2. Wie oft, bzw. in welchen Intervallen aktualisiert sich den dann der ntpd-server? Alle 12 Stunden oder alle 5 Minuten?

Habe ein wenig Bedenken ob ich das schaffe den ntp-server und den -client auf dem dem gleichen Rechner zu installieren und das ganze so zu konfigurieren das der ntp-server sich seine zeit von meinem Server holt und der client sich seine Zeit dann vom installierten server holt ... hmm

----------

## schachti

 *Gucky_der_Mausbiber wrote:*   

> 
> 
> 1. Kann ich den überhaupt ntpd und ntp-server auf dem gleichen Rechner zu gleichen Zeit laufen lassen?
> 
> 

 

Der ntpd dient - je nach Konfiguration - auch als Server. Also:

ntp-client: Holt die aktuelle Zeit ein einziges Mal und setzt die Uhr Deines Rechners entsprechend - sollte normalerweise direkt nach dem Booten ausgeführt werden, um die Zeit einmal richtig zu setzen.

ntpd: Daemon, der im Hintergrund läuft und die Uhrzeit Deines Rechners kontinuierlich korrigiert (indem er sie mit der Zeit, die er von einem Server aus dem Internet bekommt, vergleicht und die Uhr in Deinem Rechner je nach Zeitdifferenz schneller oder langsamer laufen läst. Außerdem kann der ntpd selbst als Zeitserver dienen und damit die Zeit des Rechners an andere Rechner "weiterverteilen"

 *Gucky_der_Mausbiber wrote:*   

> 
> 
> 2. Wie oft, bzw. in welchen Intervallen aktualisiert sich den dann der ntpd-server? Alle 12 Stunden oder alle 5 Minuten?
> 
> 

 

ntpd macht das AFAIK so ca. alle 60 Sekunden.
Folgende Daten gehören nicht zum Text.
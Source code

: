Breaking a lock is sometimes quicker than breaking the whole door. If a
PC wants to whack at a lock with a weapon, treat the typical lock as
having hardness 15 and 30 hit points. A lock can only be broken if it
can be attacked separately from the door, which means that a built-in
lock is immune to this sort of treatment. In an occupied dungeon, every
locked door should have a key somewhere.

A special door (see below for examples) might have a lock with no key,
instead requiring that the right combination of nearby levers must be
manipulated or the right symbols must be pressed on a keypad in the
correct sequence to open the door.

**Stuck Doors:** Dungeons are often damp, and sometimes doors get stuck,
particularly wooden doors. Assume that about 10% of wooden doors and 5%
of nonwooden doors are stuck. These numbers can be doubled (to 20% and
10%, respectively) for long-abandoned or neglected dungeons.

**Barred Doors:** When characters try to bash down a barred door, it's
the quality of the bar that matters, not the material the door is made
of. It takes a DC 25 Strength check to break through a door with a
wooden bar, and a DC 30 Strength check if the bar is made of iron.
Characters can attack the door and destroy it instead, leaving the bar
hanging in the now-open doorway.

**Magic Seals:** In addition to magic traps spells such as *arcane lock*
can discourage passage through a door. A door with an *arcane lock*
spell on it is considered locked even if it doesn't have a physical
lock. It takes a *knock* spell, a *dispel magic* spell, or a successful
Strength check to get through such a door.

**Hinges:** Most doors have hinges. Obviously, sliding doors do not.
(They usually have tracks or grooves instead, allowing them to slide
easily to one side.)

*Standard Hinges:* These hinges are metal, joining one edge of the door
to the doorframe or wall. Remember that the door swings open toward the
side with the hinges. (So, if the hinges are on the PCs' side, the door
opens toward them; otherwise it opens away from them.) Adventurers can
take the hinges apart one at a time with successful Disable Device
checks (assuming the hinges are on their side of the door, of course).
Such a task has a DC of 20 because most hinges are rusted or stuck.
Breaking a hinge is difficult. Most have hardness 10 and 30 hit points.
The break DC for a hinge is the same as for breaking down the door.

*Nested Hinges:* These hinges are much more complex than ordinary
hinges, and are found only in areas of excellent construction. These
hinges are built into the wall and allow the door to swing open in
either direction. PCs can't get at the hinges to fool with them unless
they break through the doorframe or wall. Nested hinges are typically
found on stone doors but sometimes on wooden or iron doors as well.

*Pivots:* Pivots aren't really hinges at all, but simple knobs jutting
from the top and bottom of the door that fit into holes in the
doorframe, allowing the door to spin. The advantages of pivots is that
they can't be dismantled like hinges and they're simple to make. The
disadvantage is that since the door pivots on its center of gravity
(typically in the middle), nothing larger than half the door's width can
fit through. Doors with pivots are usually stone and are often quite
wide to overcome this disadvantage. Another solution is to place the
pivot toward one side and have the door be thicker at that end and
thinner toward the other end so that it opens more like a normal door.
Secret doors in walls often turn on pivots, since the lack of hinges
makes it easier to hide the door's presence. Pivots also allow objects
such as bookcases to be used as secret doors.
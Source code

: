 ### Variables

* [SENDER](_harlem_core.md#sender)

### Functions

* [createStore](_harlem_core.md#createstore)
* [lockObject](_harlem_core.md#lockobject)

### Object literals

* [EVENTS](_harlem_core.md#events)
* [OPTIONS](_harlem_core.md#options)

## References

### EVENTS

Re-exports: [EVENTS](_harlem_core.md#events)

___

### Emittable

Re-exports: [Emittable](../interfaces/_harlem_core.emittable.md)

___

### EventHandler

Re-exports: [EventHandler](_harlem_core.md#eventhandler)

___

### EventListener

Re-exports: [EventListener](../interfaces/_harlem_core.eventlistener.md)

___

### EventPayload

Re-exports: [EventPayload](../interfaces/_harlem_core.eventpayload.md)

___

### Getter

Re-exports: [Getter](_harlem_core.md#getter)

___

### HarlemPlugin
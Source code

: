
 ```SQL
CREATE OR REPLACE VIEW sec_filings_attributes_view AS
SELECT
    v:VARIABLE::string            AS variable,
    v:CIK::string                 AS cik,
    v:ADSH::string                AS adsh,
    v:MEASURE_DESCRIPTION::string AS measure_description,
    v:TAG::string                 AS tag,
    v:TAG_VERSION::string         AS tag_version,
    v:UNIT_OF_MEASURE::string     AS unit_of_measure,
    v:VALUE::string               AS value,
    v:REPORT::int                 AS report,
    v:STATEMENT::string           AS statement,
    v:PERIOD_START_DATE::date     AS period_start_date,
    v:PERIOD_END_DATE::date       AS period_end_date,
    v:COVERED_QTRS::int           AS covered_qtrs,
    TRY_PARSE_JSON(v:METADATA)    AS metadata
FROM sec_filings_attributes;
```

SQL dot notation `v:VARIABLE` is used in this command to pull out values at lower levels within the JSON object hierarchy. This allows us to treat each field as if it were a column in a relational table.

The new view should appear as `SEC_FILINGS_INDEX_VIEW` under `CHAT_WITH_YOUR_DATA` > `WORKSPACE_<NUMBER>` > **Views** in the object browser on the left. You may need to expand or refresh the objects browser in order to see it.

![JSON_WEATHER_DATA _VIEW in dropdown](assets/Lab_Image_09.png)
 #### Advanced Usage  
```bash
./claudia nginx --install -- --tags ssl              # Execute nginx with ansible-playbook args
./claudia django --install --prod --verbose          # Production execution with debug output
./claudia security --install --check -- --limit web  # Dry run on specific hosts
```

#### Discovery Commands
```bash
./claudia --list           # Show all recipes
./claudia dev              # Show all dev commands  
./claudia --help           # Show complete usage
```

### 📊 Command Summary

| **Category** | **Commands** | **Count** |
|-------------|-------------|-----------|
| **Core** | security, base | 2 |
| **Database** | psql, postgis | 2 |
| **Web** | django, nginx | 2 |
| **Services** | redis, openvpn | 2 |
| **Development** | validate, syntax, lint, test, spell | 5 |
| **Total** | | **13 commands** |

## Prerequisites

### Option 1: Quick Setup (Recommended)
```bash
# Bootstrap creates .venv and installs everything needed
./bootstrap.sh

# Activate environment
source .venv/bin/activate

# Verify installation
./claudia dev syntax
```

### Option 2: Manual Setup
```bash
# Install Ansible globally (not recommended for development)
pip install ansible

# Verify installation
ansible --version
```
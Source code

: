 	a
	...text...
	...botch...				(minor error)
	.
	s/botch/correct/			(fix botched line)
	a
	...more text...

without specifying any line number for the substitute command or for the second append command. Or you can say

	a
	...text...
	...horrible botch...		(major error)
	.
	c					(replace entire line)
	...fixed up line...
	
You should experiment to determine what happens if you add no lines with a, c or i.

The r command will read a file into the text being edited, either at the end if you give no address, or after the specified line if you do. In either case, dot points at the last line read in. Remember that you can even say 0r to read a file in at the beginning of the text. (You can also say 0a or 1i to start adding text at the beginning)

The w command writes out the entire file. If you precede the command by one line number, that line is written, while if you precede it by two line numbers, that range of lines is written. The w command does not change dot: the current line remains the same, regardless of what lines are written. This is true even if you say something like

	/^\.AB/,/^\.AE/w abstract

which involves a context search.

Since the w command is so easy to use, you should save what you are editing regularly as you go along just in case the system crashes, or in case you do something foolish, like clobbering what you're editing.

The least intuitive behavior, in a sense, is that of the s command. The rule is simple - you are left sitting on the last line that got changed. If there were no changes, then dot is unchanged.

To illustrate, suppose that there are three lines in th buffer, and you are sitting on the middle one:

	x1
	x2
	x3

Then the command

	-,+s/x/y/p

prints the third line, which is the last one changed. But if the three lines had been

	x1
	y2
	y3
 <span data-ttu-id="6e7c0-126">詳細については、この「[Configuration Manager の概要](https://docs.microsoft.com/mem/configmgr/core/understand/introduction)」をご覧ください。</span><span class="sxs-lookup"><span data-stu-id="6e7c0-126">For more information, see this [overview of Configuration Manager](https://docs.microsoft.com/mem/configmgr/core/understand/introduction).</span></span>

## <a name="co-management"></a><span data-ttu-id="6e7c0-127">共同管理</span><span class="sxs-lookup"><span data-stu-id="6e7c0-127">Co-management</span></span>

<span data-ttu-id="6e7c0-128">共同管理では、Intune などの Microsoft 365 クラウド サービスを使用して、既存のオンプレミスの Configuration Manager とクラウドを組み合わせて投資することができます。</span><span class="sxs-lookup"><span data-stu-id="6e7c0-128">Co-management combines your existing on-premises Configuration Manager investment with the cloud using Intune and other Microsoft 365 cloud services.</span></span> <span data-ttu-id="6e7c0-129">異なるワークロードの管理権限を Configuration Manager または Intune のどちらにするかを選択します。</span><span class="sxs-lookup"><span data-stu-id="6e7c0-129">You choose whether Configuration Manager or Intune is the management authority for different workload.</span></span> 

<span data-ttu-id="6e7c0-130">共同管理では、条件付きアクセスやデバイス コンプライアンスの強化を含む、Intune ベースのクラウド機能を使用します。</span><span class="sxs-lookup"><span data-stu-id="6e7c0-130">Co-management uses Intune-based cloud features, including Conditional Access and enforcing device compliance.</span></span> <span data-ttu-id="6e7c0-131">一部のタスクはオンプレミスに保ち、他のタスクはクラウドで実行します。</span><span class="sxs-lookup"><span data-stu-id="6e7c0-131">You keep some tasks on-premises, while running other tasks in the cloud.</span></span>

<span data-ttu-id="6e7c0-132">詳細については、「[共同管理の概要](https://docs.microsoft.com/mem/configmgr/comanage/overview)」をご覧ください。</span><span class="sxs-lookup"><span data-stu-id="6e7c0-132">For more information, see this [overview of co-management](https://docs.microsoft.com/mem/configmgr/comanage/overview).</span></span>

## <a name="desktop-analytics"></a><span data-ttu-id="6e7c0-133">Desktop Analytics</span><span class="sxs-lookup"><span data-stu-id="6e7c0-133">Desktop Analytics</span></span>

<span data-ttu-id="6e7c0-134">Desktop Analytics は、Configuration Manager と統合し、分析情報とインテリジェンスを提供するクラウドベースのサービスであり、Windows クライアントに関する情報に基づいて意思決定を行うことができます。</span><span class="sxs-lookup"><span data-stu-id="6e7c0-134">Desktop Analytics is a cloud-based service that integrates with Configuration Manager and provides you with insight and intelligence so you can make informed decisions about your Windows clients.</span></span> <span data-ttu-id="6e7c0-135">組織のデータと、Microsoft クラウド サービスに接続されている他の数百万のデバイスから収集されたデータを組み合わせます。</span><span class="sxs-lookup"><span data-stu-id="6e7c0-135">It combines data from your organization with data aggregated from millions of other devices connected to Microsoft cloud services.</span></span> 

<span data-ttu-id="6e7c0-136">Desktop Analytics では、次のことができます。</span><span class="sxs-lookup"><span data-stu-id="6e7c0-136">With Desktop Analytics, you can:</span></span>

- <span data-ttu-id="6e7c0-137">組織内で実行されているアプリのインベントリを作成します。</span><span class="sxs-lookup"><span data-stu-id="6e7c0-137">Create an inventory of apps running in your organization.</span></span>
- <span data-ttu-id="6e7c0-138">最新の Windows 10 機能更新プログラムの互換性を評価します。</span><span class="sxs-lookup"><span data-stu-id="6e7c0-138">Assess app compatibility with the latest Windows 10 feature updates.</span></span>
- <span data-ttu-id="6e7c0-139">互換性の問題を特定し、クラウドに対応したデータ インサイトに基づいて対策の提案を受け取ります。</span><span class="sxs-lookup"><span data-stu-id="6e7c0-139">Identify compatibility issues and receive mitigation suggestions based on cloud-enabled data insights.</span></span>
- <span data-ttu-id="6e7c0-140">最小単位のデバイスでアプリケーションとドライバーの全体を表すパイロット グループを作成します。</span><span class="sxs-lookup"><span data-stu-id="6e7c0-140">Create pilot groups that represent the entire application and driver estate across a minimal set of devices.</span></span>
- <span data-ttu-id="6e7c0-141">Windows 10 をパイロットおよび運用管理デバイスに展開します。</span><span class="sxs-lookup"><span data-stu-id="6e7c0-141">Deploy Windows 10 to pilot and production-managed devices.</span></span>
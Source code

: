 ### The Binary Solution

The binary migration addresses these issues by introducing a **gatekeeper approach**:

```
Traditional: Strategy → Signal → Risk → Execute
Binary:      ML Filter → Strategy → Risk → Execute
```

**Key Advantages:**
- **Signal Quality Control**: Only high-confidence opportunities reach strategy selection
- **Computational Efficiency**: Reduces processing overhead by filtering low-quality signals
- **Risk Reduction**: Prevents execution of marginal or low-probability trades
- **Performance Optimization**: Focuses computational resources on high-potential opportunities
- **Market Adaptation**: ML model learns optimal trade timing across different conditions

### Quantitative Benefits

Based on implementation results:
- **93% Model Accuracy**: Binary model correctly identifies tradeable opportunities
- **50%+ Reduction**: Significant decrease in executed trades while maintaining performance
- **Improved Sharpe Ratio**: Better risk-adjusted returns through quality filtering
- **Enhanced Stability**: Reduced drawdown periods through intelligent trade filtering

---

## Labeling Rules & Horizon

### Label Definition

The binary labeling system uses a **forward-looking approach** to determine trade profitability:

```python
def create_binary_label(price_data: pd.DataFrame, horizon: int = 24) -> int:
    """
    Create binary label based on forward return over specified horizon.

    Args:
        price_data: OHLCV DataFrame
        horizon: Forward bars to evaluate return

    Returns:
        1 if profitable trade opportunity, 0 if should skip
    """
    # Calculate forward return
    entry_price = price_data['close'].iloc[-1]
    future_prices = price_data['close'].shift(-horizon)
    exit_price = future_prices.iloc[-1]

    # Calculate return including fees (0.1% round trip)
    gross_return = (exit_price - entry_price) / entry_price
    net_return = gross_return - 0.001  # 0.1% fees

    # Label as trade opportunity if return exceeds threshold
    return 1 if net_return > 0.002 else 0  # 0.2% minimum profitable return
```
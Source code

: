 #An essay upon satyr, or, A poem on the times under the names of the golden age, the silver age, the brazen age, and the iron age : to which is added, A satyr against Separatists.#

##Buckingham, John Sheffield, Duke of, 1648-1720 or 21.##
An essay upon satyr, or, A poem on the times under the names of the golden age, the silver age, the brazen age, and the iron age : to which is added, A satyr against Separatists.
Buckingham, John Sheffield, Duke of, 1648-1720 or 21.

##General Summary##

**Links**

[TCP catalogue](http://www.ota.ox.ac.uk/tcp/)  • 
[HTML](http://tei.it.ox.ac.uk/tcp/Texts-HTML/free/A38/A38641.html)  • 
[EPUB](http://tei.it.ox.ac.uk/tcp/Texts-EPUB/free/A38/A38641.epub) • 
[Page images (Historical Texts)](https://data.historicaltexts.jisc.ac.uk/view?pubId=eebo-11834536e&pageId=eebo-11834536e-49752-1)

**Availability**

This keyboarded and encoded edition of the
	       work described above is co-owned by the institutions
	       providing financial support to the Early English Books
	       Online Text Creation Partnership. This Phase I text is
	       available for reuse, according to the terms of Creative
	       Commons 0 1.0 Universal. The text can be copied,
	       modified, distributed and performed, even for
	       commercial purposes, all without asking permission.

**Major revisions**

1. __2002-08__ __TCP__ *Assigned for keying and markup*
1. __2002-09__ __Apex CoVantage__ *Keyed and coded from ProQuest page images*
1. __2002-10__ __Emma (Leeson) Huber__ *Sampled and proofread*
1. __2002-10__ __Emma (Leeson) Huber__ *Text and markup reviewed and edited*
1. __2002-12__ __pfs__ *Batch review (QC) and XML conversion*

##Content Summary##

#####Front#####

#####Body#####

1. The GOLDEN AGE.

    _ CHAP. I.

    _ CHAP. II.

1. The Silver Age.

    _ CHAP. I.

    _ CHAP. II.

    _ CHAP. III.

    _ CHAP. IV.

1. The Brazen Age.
In einem typischen LAN sieht das dann zum Beispiel wie folgt aus:

- Auf allen Rechnern ist net-misc/ntp bzw. net-misc/openntpd.

- Ein Rechner fungiert als lokaler Zeitserver, auf diesem Server ist der ntpd so konfiguriert, daß sich andere Rechner aus dem LAN mit ihm abgleichen dürfen. Dieser Server sollte entweder über eine ständige Internetverbindung (flatrate) verfügen, oder an eine externe Funkuhr angeschlossen sein, damit er immer die korrekte Zeit im LAN verteilt.

- Alle anderen Rechner holen sich mittels ntpd in regelmäßigen Abständen (vollautomatisch, wenn der ntpd läuft) die aktuelle Zeit vom Server und passen ihre Uhr entsprechend an.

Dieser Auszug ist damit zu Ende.